Leslie chuckles, nodding sagely.

We do this, she and I. Talk around our feelings, around the things we want to say. Fiona appears nonplussed, but she seems to sense the tension. She's still pumping the jack but she's watching us, this girl from the wilds, trying to suss out yet another strange and complex kinship going on around her.

"We found more," I repeat, my voice dropping to a whisper as I try to circle around to my point.

"Your dad told me." She takes a slow pull of her cigarette. "A boyfriend." There's a teasing edge to her voice. She doesn't want to talk about what's really going on, and she can tell that I don't, either. But I need to.

"More like a one-night...friend..." I mutter, realizing how ambiguous that sounds. I didn't come to talk about Connor, or about the cure. I stare at Leslie, biting my lip, trying to muster courage. She used to be the one person I could talk to.

"What's on your mind, Ray?" she asks. She's the only person who ever got to call me Ray and somehow that makes it harder, now. Like we're pretending I'm eight again and learning to fix a radio. "Did he...?"

"This isn't about Connor," I insist, though in saying it I realize I've been avoiding that, too. Dad does it all the time: women in every tribe, across the continent. Somehow I meet one and pine away despite my best intentions. I shake my head and try to get to the heart of the matter. Not Connor, not Fiona. They're distractions because you're afraid of focusing on yourself.

"Did something else happen up there?" she takes a step toward me, like she's going to offer a hug, but Leslie was never the most affectionate and we remain two feet apart. "You haven't even asked about Novamer..."

"...do you know who my mother is?" I finally blurt. Fiona looks up from the smudged blueprints at the workbench; she is interested in the conversation again. Leslie's spent cigarette seems like it's going to fall out from between her lips. She pinches the butt and puts it out in the overflowing ashtray.

"I..." she glances out the workshop window, like she's suddenly wishing to be elsewhere. I don't blame her. Either she's lied to me for years, or kept Father's lie for him, or doesn't know. "...no, Regan. I don't. There are some things your father has kept secret, even from you and me. You were young when I met you, but I'm sure you recall a time in your life before I was a part of it."

"It's kind of a blur."

"It was a shitty time to be alive, at any age." She sighs, and I can hear the regret in her voice, like a part of her wishes that she was my mother, too. But the gap between us doesn't close. "If you want answers, there's only one person to pry them out of, Regan. I'm sorry."
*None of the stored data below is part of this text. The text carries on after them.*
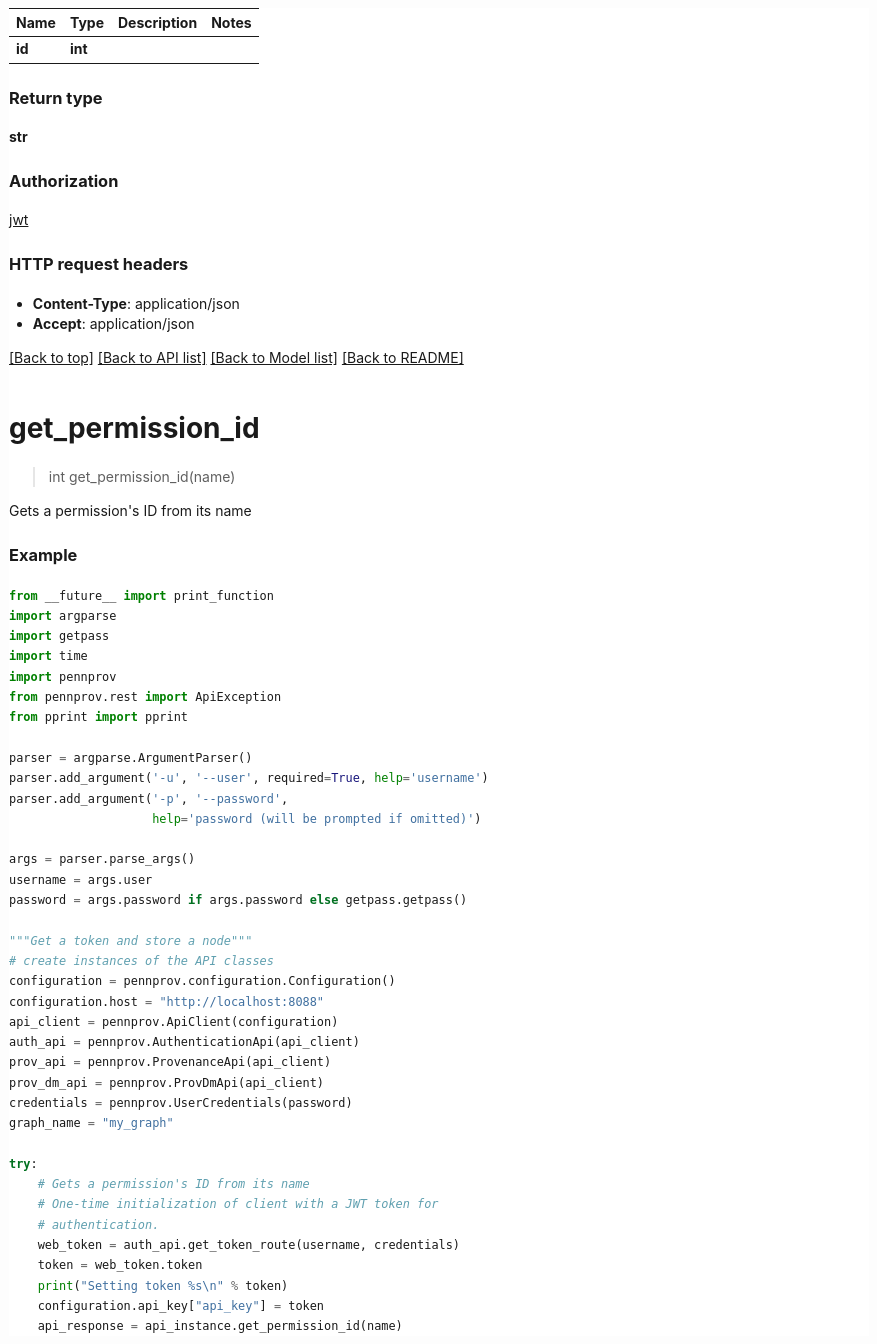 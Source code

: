 Name | Type | Description  | Notes
------------- | ------------- | ------------- | -------------
 **id** | **int**|  | 

### Return type

**str**

### Authorization

[jwt](../README.md#jwt)

### HTTP request headers

 - **Content-Type**: application/json
 - **Accept**: application/json

[[Back to top]](#) [[Back to API list]](../README.md#documentation-for-api-endpoints) [[Back to Model list]](../README.md#documentation-for-models) [[Back to README]](../README.md)

# **get_permission_id**
> int get_permission_id(name)

Gets a permission's ID from its name

### Example
```python
from __future__ import print_function
import argparse
import getpass
import time
import pennprov
from pennprov.rest import ApiException
from pprint import pprint

parser = argparse.ArgumentParser()
parser.add_argument('-u', '--user', required=True, help='username')
parser.add_argument('-p', '--password',
                    help='password (will be prompted if omitted)')

args = parser.parse_args()
username = args.user
password = args.password if args.password else getpass.getpass()

"""Get a token and store a node"""
# create instances of the API classes
configuration = pennprov.configuration.Configuration()
configuration.host = "http://localhost:8088"
api_client = pennprov.ApiClient(configuration)    
auth_api = pennprov.AuthenticationApi(api_client)
prov_api = pennprov.ProvenanceApi(api_client)
prov_dm_api = pennprov.ProvDmApi(api_client)
credentials = pennprov.UserCredentials(password)
graph_name = "my_graph"

try:
    # Gets a permission's ID from its name
    # One-time initialization of client with a JWT token for
    # authentication.
    web_token = auth_api.get_token_route(username, credentials)
    token = web_token.token
    print("Setting token %s\n" % token)
    configuration.api_key["api_key"] = token
    api_response = api_instance.get_permission_id(name)
```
"Yeah well..." I fold my arms. "He isn't talking."

"Regan, have you ever considered..."

"I've considered every possibility," I say, pacing between piles of workshop junk. "She died when I was a baby and Dad was heartbroken and would never talk about it. Dad found me alone during the chaos of the Doom and raised me as his own. A stork dropped me out of the sky and he just happened to have his arms open and catch me as he was walking by. I just...want..." I choke back the emotion. A long time ago I had put all my resentment about Father and his secrets on a shelf, and Lessing had brought it all back up again.

For a second I think it's Leslie hugging me, but the encircling arms are fiercely loving, the wild and intense embrace of a girl who doesn't know her own strength.

"My mama gone too," Fiona says. Leslie hugs us both.

The free-flowing tears are interrupted by a shadow in the doorway.

"Go away, Dad," I say through a sniffle. "This is girl time."

"No time for girl time," he says. "I need a sample."